══ Data shown ══

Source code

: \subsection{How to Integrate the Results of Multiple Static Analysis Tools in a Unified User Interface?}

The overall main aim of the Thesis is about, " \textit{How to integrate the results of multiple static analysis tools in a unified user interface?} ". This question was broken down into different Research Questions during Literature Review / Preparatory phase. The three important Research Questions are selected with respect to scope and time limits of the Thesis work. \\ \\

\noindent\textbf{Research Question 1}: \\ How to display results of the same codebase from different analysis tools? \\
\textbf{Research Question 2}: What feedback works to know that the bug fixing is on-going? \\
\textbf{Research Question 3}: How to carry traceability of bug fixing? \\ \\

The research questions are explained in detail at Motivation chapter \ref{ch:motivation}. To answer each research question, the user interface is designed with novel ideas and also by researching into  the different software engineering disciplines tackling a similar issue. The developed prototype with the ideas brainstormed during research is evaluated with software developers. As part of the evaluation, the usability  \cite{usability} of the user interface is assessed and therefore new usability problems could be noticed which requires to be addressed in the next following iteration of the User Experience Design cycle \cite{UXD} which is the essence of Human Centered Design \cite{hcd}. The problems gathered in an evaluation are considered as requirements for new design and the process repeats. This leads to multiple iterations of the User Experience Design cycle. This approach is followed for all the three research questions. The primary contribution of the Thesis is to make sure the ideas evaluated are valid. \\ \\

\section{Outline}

═══

-- Task directions --
Starting at the top of the listing above, repeat every line exactly until the line that contains "The overall main" has been repeated too.

-- Your response --
Source code

: \subsection{How to Integrate the Results of Multiple Static Analysis Tools in a Unified User Interface?}

The overall main aim of the Thesis is about, " \textit{How to integrate the results of multiple static analysis tools in a unified user interface?} ". This question was broken down into different Research Questions during Literature Review / Preparatory phase. The three important Research Questions are selected with respect to scope and time limits of the Thesis work. \\ \\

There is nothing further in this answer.